Saved entries:
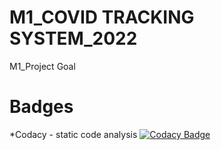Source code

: # M1_COVID TRACKING SYSTEM_2022
M1_Project Goal



# Badges

*Codacy - static code analysis
[![Codacy Badge](https://app.codacy.com/project/badge/Grade/9c701dc773cc416daecbe747d6f7c61a)](https://www.codacy.com/gh/Abiramikoperundevi/M1_Project_2022/dashboard?utm_source=github.com&amp;utm_medium=referral&amp;utm_content=Abiramikoperundevi/M1_Project_2022&amp;utm_campaign=Badge_Grade)
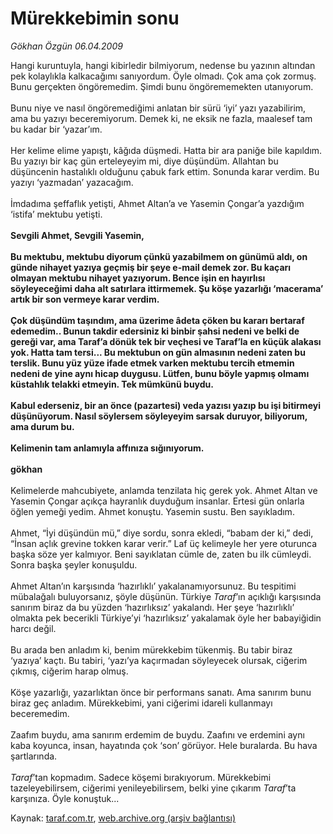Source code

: # Mürekkebimin sonu

*Gökhan Özgün 06.04.2009*

<div class="yazi">Hangi kuruntuyla, hangi kibirledir bilmiyorum, nedense bu yazının altından pek kolaylıkla kalkacağımı sanıyordum. Öyle olmadı. Çok ama çok zormuş. Bunu gerçekten öngöremedim. Şimdi bunu öngörememekten utanıyorum. <br/><br/>Bunu niye ve nasıl öngöremediğimi anlatan bir sürü ‘iyi’ yazı yazabilirim, ama bu yazıyı beceremiyorum. Demek ki, ne eksik ne fazla, maalesef tam bu kadar bir ‘yazar’ım. <br/><br/>Her kelime elime yapıştı, kâğıda düşmedi. Hatta bir ara paniğe bile kapıldım. Bu yazıyı bir kaç gün erteleyeyim mi, diye düşündüm. Allahtan bu düşüncenin hastalıklı olduğunu çabuk fark ettim. Sonunda karar verdim. Bu yazıyı ‘yazmadan’ yazacağım. <br/><br/>İmdadıma şeffaflık yetişti, Ahmet Altan’a ve Yasemin Çongar’a yazdığım ‘istifa’ mektubu yetişti. <b><br/><br/>Sevgili Ahmet, Sevgili Yasemin, <br/><br/>Bu mektubu, mektubu diyorum çünkü yazabilmem on günümü aldı, on günde nihayet yazıya geçmiş bir şeye e-mail demek zor. Bu kaçarı olmayan mektubu nihayet yazıyorum. Bence işin en hayırlısı söyleyeceğimi daha alt satırlara ittirmemek. Şu köşe yazarlığı ‘macerama’ artık bir son vermeye karar verdim. <br/><br/>Çok düşündüm taşındım, ama üzerime âdeta çöken bu kararı bertaraf edemedim.. Bunun takdir edersiniz ki binbir şahsi nedeni ve belki de gereği var, ama Taraf’a dönük tek bir veçhesi ve Taraf’la en küçük alakası yok. Hatta tam tersi... Bu mektubun on gün almasının nedeni zaten bu terslik. Bunu yüz yüze ifade etmek varken mektubu tercih etmemin nedeni de yine aynı hicap duygusu. Lütfen, bunu böyle yapmış olmamı küstahlık telakki etmeyin. Tek mümkünü buydu. <br/><br/>Kabul ederseniz, bir an önce (pazartesi) veda yazısı yazıp bu işi bitirmeyi düşünüyorum. Nasıl söylersem söyleyeyim sarsak duruyor, biliyorum, ama durum bu. <br/><br/>Kelimenin tam anlamıyla affınıza sığınıyorum. <br/><br/>gökhan</b> <br/><br/>Kelimelerde mahcubiyete, anlamda tenzilata hiç gerek yok. Ahmet Altan ve Yasemin Çongar açıkça hayranlık duyduğum insanlar. Ertesi gün onlarla öğlen yemeği yedim. Ahmet konuştu. Yasemin sustu. Ben sayıkladım. <br/><br/>Ahmet, “İyi düşündün mü,” diye sordu, sonra ekledi, “babam der ki,” dedi, “İnsan açlık grevine tokken karar verir.” Laf üç kelimeyle her yere oturunca başka söze yer kalmıyor. Beni sayıklatan cümle de, zaten bu ilk cümleydi. Sonra başka şeyler konuşuldu. <br/><br/>Ahmet Altan’ın karşısında ‘hazırlıklı’ yakalanamıyorsunuz. Bu tespitimi mübalağalı buluyorsanız, şöyle düşünün. Türkiye <i>Taraf</i>’ın açıklığı karşısında sanırım biraz da bu yüzden ‘hazırlıksız’ yakalandı. Her şeye ‘hazırlıklı’ olmakta pek becerikli Türkiye’yi ‘hazırlıksız’ yakalamak öyle her babayiğidin harcı değil. <br/><br/>Bu arada ben anladım ki, benim mürekkebim tükenmiş. Bu tabir biraz ‘yazıya’ kaçtı. Bu tabiri, ‘yazı’ya kaçırmadan söyleyecek olursak, ciğerim çıkmış, ciğerim harap olmuş. <br/><br/>Köşe yazarlığı, yazarlıktan önce bir performans sanatı. Ama sanırım bunu biraz geç anladım. Mürekkebimi, yani ciğerimi idareli kullanmayı beceremedim. <br/><br/>Zaafım buydu, ama sanırım erdemim de buydu. Zaafını ve erdemini aynı kaba koyunca, insan, hayatında çok ‘son’ görüyor. Hele buralarda. Bu hava şartlarında. <i><br/><br/>Taraf</i>’tan kopmadım. Sadece köşemi bırakıyorum. Mürekkebimi tazeleyebilirsem, ciğerimi yenileyebilirsem, belki yine çıkarım <i>Taraf</i>’ta karşınıza. Öyle konuştuk...</div>

Kaynak: [taraf.com.tr](http://taraf.com.tr:80/makale/4890.htm), [web.archive.org (arşiv bağlantısı)](http://web.archive.org/web/20100427143048/http://taraf.com.tr:80/makale/4890.htm)
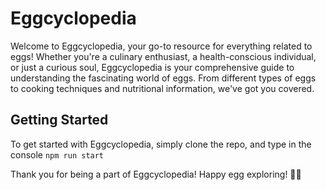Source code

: # Eggcyclopedia
Welcome to Eggcyclopedia, your go-to resource for everything related to eggs! Whether you're a culinary enthusiast, a health-conscious individual, or just a curious soul, Eggcyclopedia is your comprehensive guide to understanding the fascinating world of eggs. From different types of eggs to cooking techniques and nutritional information, we've got you covered.

## Getting Started
To get started with Eggcyclopedia, simply clone the repo, and type in the console `npm run start`

Thank you for being a part of Eggcyclopedia! Happy egg exploring! 🥚🍳
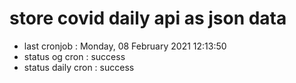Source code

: # store covid daily api as json data

- last cronjob : Monday, 08 February 2021 12:13:50
- status og cron : success
- status daily cron : success
      
      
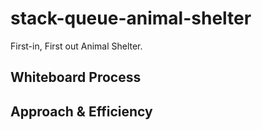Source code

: # stack-queue-animal-shelter

First-in, First out Animal Shelter.

## Whiteboard Process
<!-- Embedded whiteboard image -->

## Approach & Efficiency
<!-- What approach did you take? Discuss Why. What is the Big O space/time for this approach? -->
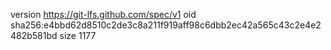 version https://git-lfs.github.com/spec/v1
oid sha256:e4bbd62d8510c2de3c8a211f919aff98c6dbb2ec42a565c43c2e4e2482b581bd
size 1177
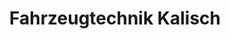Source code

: ---
title: "Fahrzeugtechnik Kalisch"
url: /schwanstetten/fahrzeugtechnik-kalisch/
shop: Autowerkstatt
---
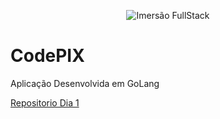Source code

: <p align="center">
  <img src="https://events-fullcycle.s3.amazonaws.com/events-fullcycle/static/site/img/grupo_4417.png" alt="Imersão FullStack">
</p>

# CodePIX

Aplicação Desenvolvida em GoLang

<a href="https://github.com/luisroxis/codepix-go">Repositorio Dia 1</a>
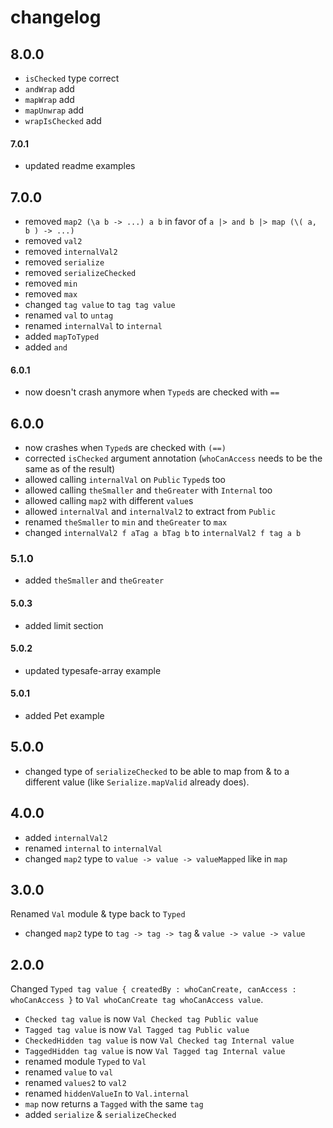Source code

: # changelog

## 8.0.0

- `isChecked` type correct
- `andWrap` add
- `mapWrap` add
- `mapUnwrap` add
- `wrapIsChecked` add

#### 7.0.1

- updated readme examples

## 7.0.0

- removed `map2 (\a b -> ...) a b` in favor of `a |> and b |> map (\( a, b ) -> ...)`
- removed `val2`
- removed `internalVal2`
- removed `serialize`
- removed `serializeChecked`
- removed `min`
- removed `max`
- changed `tag value` to `tag tag value`
- renamed `val` to `untag`
- renamed `internalVal` to `internal`
- added `mapToTyped`
- added `and`

#### 6.0.1

- now doesn't crash anymore when `Typed`s are checked with `==`

## 6.0.0

- now crashes when `Typed`s are checked with `(==)`
- corrected `isChecked` argument annotation (`whoCanAccess` needs to be the same as of the result)
- allowed calling `internalVal` on `Public` `Typed`s too
- allowed calling `theSmaller` and `theGreater` with `Internal` too
- allowed calling `map2` with different `value`s
- allowed `internalVal` and `internalVal2` to extract from `Public`
- renamed `theSmaller` to `min` and `theGreater` to `max`
- changed `internalVal2 f aTag a bTag b` to `internalVal2 f tag a b`

### 5.1.0

- added `theSmaller` and `theGreater`

#### 5.0.3

- added limit section

#### 5.0.2

- updated typesafe-array example

#### 5.0.1

- added Pet example

## 5.0.0

- changed type of `serializeChecked` to be able to map from & to a different value (like `Serialize.mapValid` already does).

## 4.0.0

- added `internalVal2`
- renamed `internal` to `internalVal`
- changed `map2` type to `value -> value -> valueMapped` like in `map`

## 3.0.0

Renamed `Val` module & type back to `Typed`

- changed `map2` type to `tag -> tag -> tag` & `value -> value -> value`

## 2.0.0

Changed `Typed tag value { createdBy : whoCanCreate, canAccess : whoCanAccess }` to `Val whoCanCreate tag whoCanAccess value`.

- `Checked tag value` is now `Val Checked tag Public value`
- `Tagged tag value` is now `Val Tagged tag Public value`
- `CheckedHidden tag value` is now `Val Checked tag Internal value`
- `TaggedHidden tag value` is now `Val Tagged tag Internal value`
- renamed module `Typed` to `Val`
- renamed `value` to `val`
- renamed `values2` to `val2`
- renamed `hiddenValueIn` to `Val.internal`
- `map` now returns a `Tagged` with the same `tag`
- added `serialize` & `serializeChecked`
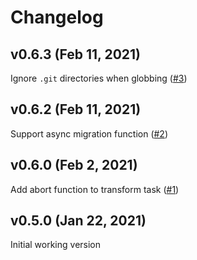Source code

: # Changelog

## v0.6.3 (Feb 11, 2021)
Ignore `.git` directories when globbing ([#3](https://github.com/ranyitz/code-migrate/pull/3))

## v0.6.2 (Feb 11, 2021)
Support async migration function ([#2](https://github.com/ranyitz/code-migrate/pull/2))

## v0.6.0 (Feb 2, 2021)
Add abort function to transform task ([#1](https://github.com/ranyitz/code-migrate/pull/1))

## v0.5.0 (Jan 22, 2021)
Initial working version
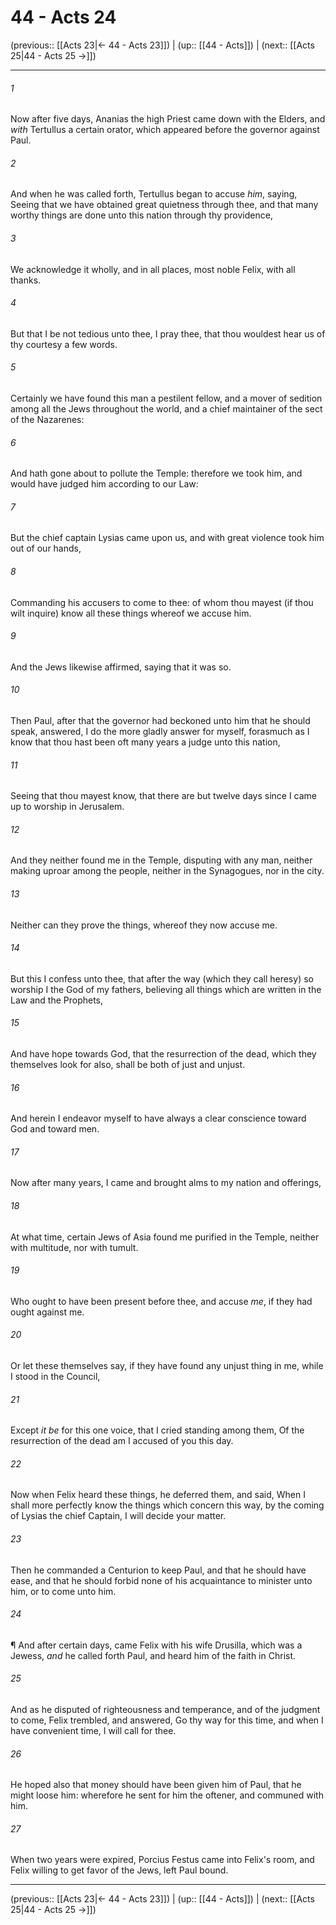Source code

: # 44 - Acts 24

(previous:: [[Acts 23|← 44 - Acts 23]]) | (up:: [[44 - Acts]]) | (next:: [[Acts 25|44 - Acts 25 →]])

***


###### 1 
Now after five days, Ananias the high Priest came down with the Elders, and _with_ Tertullus a certain orator, which appeared before the governor against Paul. 

###### 2 
And when he was called forth, Tertullus began to accuse _him_, saying, Seeing that we have obtained great quietness through thee, and that many worthy things are done unto this nation through thy providence, 

###### 3 
We acknowledge it wholly, and in all places, most noble Felix, with all thanks. 

###### 4 
But that I be not tedious unto thee, I pray thee, that thou wouldest hear us of thy courtesy a few words. 

###### 5 
Certainly we have found this man a pestilent fellow, and a mover of sedition among all the Jews throughout the world, and a chief maintainer of the sect of the Nazarenes: 

###### 6 
And hath gone about to pollute the Temple: therefore we took him, and would have judged him according to our Law: 

###### 7 
But the chief captain Lysias came upon us, and with great violence took him out of our hands, 

###### 8 
Commanding his accusers to come to thee: of whom thou mayest (if thou wilt inquire) know all these things whereof we accuse him. 

###### 9 
And the Jews likewise affirmed, saying that it was so. 

###### 10 
Then Paul, after that the governor had beckoned unto him that he should speak, answered, I do the more gladly answer for myself, forasmuch as I know that thou hast been oft many years a judge unto this nation, 

###### 11 
Seeing that thou mayest know, that there are but twelve days since I came up to worship in Jerusalem. 

###### 12 
And they neither found me in the Temple, disputing with any man, neither making uproar among the people, neither in the Synagogues, nor in the city. 

###### 13 
Neither can they prove the things, whereof they now accuse me. 

###### 14 
But this I confess unto thee, that after the way (which they call heresy) so worship I the God of my fathers, believing all things which are written in the Law and the Prophets, 

###### 15 
And have hope towards God, that the resurrection of the dead, which they themselves look for also, shall be both of just and unjust. 

###### 16 
And herein I endeavor myself to have always a clear conscience toward God and toward men. 

###### 17 
Now after many years, I came and brought alms to my nation and offerings, 

###### 18 
At what time, certain Jews of Asia found me purified in the Temple, neither with multitude, nor with tumult. 

###### 19 
Who ought to have been present before thee, and accuse _me_, if they had ought against me. 

###### 20 
Or let these themselves say, if they have found any unjust thing in me, while I stood in the Council, 

###### 21 
Except _it be_ for this one voice, that I cried standing among them, Of the resurrection of the dead am I accused of you this day. 

###### 22 
Now when Felix heard these things, he deferred them, and said, When I shall more perfectly know the things which concern this way, by the coming of Lysias the chief Captain, I will decide your matter. 

###### 23 
Then he commanded a Centurion to keep Paul, and that he should have ease, and that he should forbid none of his acquaintance to minister unto him, or to come unto him. 

###### 24 
¶ And after certain days, came Felix with his wife Drusilla, which was a Jewess, _and_ he called forth Paul, and heard him of the faith in Christ. 

###### 25 
And as he disputed of righteousness and temperance, and of the judgment to come, Felix trembled, and answered, Go thy way for this time, and when I have convenient time, I will call for thee. 

###### 26 
He hoped also that money should have been given him of Paul, that he might loose him: wherefore he sent for him the oftener, and communed with him. 

###### 27 
When two years were expired, Porcius Festus came into Felix's room, and Felix willing to get favor of the Jews, left Paul bound.

***

(previous:: [[Acts 23|← 44 - Acts 23]]) | (up:: [[44 - Acts]]) | (next:: [[Acts 25|44 - Acts 25 →]])
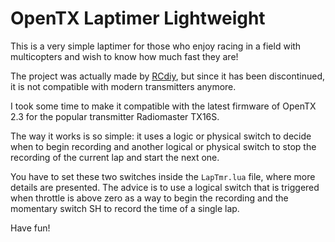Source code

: # OpenTX Laptimer Lightweight

This is a very simple laptimer for those who enjoy racing in a field with multicopters and wish to know how much fast they are!

The project was actually made by [RCdiy](https://github.com/RCdiy), but since it has been discontinued, it is not compatible with modern transmitters anymore.

I took some time to make it compatible with the latest firmware of OpenTX 2.3 for the popular transmitter Radiomaster TX16S.

The way it works is so simple: it uses a logic or physical switch to decide when to begin recording and another logical or physical switch to stop the recording of the current lap and start the next one.

You have to set these two switches inside the `LapTmr.lua` file, where more details are presented. The advice is to use a logical switch that is triggered when throttle is above zero as a way to begin the recording and the momentary switch SH to record the time of a single lap.

Have fun!
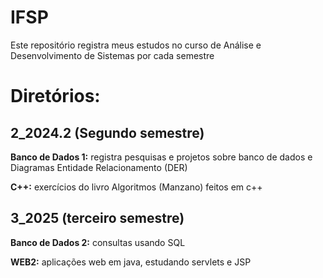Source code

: # IFSP 
Este repositório registra meus estudos no curso de Análise e Desenvolvimento de Sistemas por cada semestre

# Diretórios:
## 2_2024.2 (Segundo semestre)
__Banco de Dados 1:__ registra pesquisas e projetos sobre banco de dados e Diagramas Entidade Relacionamento (DER)

__C++:__ exercícios do livro Algoritmos (Manzano) feitos em c++


## 3_2025 (terceiro semestre) 
__Banco de Dados 2:__ consultas usando SQL

__WEB2:__ aplicações web em java, estudando servlets e JSP
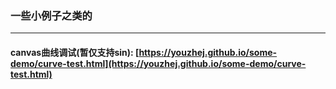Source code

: ### 一些小例子之类的
---

#### canvas曲线调试(暂仅支持sin): [https://youzhej.github.io/some-demo/curve-test.html](https://youzhej.github.io/some-demo/curve-test.html)
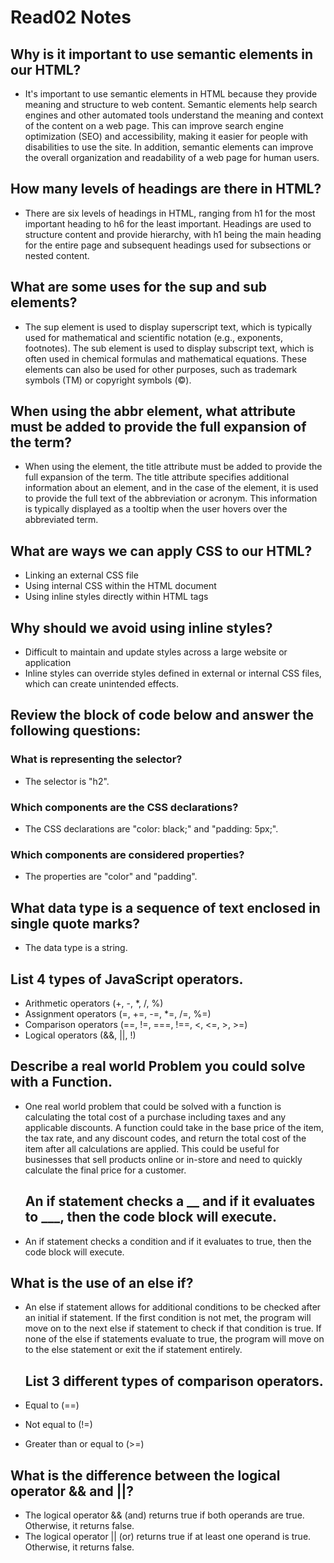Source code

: # Read02 Notes

## Why is it important to use semantic elements in our HTML?
* It's important to use semantic elements in HTML because they provide meaning and structure to web content. 
Semantic elements help search engines and other automated tools understand the meaning and context of the content on a web page.
This can improve search engine optimization (SEO) and accessibility, making it easier for people with disabilities to use the site.
In addition, semantic elements can improve the overall organization and readability of a web page for human users.

## How many levels of headings are there in HTML?
* There are six levels of headings in HTML, ranging from h1 for the most important heading to h6 for the least important. 
Headings are used to structure content and provide hierarchy, 
with h1 being the main heading for the entire page and subsequent headings used for subsections or nested content.

## What are some uses for the sup and sub elements?
* The sup element is used to display superscript text, which is typically used for mathematical and scientific notation (e.g., exponents, footnotes). 
The sub element is used to display subscript text, which is often used in chemical formulas and mathematical equations.
These elements can also be used for other purposes, such as trademark symbols (TM) or copyright symbols (©).

## When using the abbr element, what attribute must be added to provide the full expansion of the term?
* When using the <abbr> element, the title attribute must be added to provide the full expansion of the term.
The title attribute specifies additional information about an element, and in the case of the <abbr> element, it is used to provide the full text of the abbreviation or acronym.
This information is typically displayed as a tooltip when the user hovers over the abbreviated term.
  
## What are ways we can apply CSS to our HTML?
* Linking an external CSS file
* Using internal CSS within the HTML document
* Using inline styles directly within HTML tags
## Why should we avoid using inline styles?
* Difficult to maintain and update styles across a large website or application
* Inline styles can override styles defined in external or internal CSS files, which can create unintended effects.
  
## Review the block of code below and answer the following questions:
  
  ### What is representing the selector?
  
* The selector is "h2".
  
### Which components are the CSS declarations?
  
* The CSS declarations are "color: black;" and "padding: 5px;".
  
### Which components are considered properties?
  
* The properties are "color" and "padding".
  
  
  
 ## What data type is a sequence of text enclosed in single quote marks?
* The data type is a string.
## List 4 types of JavaScript operators.
* Arithmetic operators (+, -, *, /, %)
* Assignment operators (=, +=, -=, *=, /=, %=)
* Comparison operators (==, !=, ===, !==, <, <=, >, >=)
* Logical operators (&&, ||, !)
  
## Describe a real world Problem you could solve with a Function.
* One real world problem that could be solved with a function is calculating the total cost of a purchase including taxes and any applicable discounts. 
  A function could take in the base price of the item, the tax rate, and any discount codes, and return the total cost of the item after all calculations are applied.
  This could be useful for businesses that sell products online or in-store and need to quickly calculate the final price for a customer.
  
  
  ## An if statement checks a __ and if it evaluates to ___, then the code block will execute.
* An if statement checks a condition and if it evaluates to true, then the code block will execute.
  
## What is the use of an else if?
* An else if statement allows for additional conditions to be checked after an initial if statement. 
 If the first condition is not met, the program will move on to the next else if statement to check if that condition is true. 
  If none of the else if statements evaluate to true, the program will move on to the else statement or exit the if statement entirely.
  
  ## List 3 different types of comparison operators.
* Equal to (==)
* Not equal to (!=)
* Greater than or equal to (>=)
## What is the difference between the logical operator && and ||?
* The logical operator && (and) returns true if both operands are true. Otherwise, it returns false.
* The logical operator || (or) returns true if at least one operand is true. Otherwise, it returns false.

Prompt: With the line holding "These elements can" as the first and the line holding "website or application" as the last, set down that range of the entries above exactly, and nothing else.

Task solution:
These elements can also be used for other purposes, such as trademark symbols (TM) or copyright symbols (©).

## When using the abbr element, what attribute must be added to provide the full expansion of the term?
* When using the <abbr> element, the title attribute must be added to provide the full expansion of the term.
The title attribute specifies additional information about an element, and in the case of the <abbr> element, it is used to provide the full text of the abbreviation or acronym.
This information is typically displayed as a tooltip when the user hovers over the abbreviated term.
  
## What are ways we can apply CSS to our HTML?
* Linking an external CSS file
* Using internal CSS within the HTML document
* Using inline styles directly within HTML tags
## Why should we avoid using inline styles?
* Difficult to maintain and update styles across a large website or application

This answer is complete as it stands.